ADF’s are built using Azure Resource Manager (ARM) templates, a decorative syntax that can create and deploy an entire Azure infrastructure. This allows for the intention of deployment to be stated, without having to write the programming commands, allowing ease when deploying to one or multiple resources like virtual machines and storage systems.
- It allows for repeatability, meaning you can deploy the same template multiple times with consistent results.
- ARM orchestrates the order of deployment for resources to ensure they are created in the correct order.
- You can deploy any Azure resource though the ARM template.
- There is built in validation ensuring success, and limiting the likelihood of unsuccessful deployment.
Following functions can be performed by Azure Data Factory:
Ingest – Data pipelines are used to move data from both on-premise and cloud sources to destination location.
Transform – The transform functionality of ADF is used to transform data. Data Flows are created to build data transformation graphs that are executed on Spark by ADF.
Publish – ADF can write transformed data in business-ready consumable form to destinations such as Azure Data Warehouse, Azure SQL Database, Azure Cosmos DB, and several others.
Monitoring – Monitoring can be performed on ADF console while pipelines are being executed.
Components of ADF
- Pipelines – A pipeline is a logical grouping of activities that together perform a task.
- The activities in a pipeline define actions to perform on data.
- An Azure Data Factory or Synapse workspace can have one or more pipelines.

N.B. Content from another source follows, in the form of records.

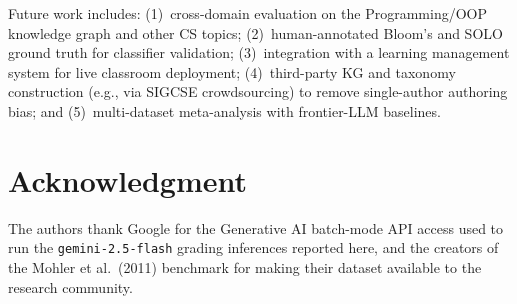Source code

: \documentclass[conference]{IEEEtran}
\begin{document}
Future work includes: (1)~cross-domain evaluation on the Programming/OOP knowledge
graph and other CS topics; (2)~human-annotated Bloom's and SOLO ground truth for
classifier validation; (3)~integration with a learning management system for live
classroom deployment; (4)~third-party KG and taxonomy construction (e.g., via
SIGCSE crowdsourcing) to remove single-author authoring bias; and
(5)~multi-dataset meta-analysis with frontier-LLM baselines.

\section*{Acknowledgment}

The authors thank Google for the Generative AI batch-mode API access used
to run the \texttt{gemini-2.5-flash} grading inferences reported here, and
the creators of the Mohler et al.\ (2011) benchmark for making their
dataset available to the research community.
\end{document}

- Activities – Activities represent a processing step in a pipeline
- Datasets – Datasets represent data structures within the data stores, which simply point to or reference the data you want to use in your activities as inputs or outputs.
- Linked services – Linked services are much like connection strings, which define the connection information that’s needed for Data Factory to connect to external resources. Linked services are used for two purposes in Data Factory:
- To represent a data store that includes, but isn’t limited to, a SQL Server database
- To represent a compute resource that can host the execution of an activity.
- Data Flows – Represent data lineage.
- Integration Runtime – A linked service defines a target data store or a compute service. An integration runtime provides the bridge between the activity and linked Services.
- Triggers – Triggers represent the unit of processing that determines when a pipeline execution needs to be kicked off.
- Pipeline Runs – A pipeline run is an instance of the pipeline execution.
- Parameters – Parameters are key-value pairs of read-only configuration. Parameters are defined in the pipeline.
- Control Flow – Control flow is an orchestration of pipeline activities that includes chaining activities in a sequence, branching, defining parameters at the pipeline level, and passing arguments while invoking the pipeline on-demand or from a trigger.
- Variables – Variables can be used inside of pipelines to store temporary values and can also be used in conjunction with parameters to enable passing values between pipelines, data flows, and other activities.
Automation of ADF Pipeline Creation using Azure Resource Manager (ARM)
What is ARM – It is used to implement infrastructure as code for deploying Azure resources. Deployment is done through ARM Templates, a JSON file that defines infrastructure components and configurations.
Steps for Deploying ADH using ARM Template:
- Identify and document source and target data locations.
- Define infrastructure resources and configurations in a ARM template.
- Include the following resources in the template:
a. Data Storage account
b. Azure Data Factory
c. Data Factory Linked Services
d. Data sets
- Deploy the template.
- Submit the template for execution and every successful completion.
- Verify that all resources are created.
- Create a Trigger for starting the Pipeline.
- Verify the output file.
Azure Data Factory (ADF) is a SaaS resource from Azure. It is easy to use and can be used for data sources located both on-premise and cloud environments.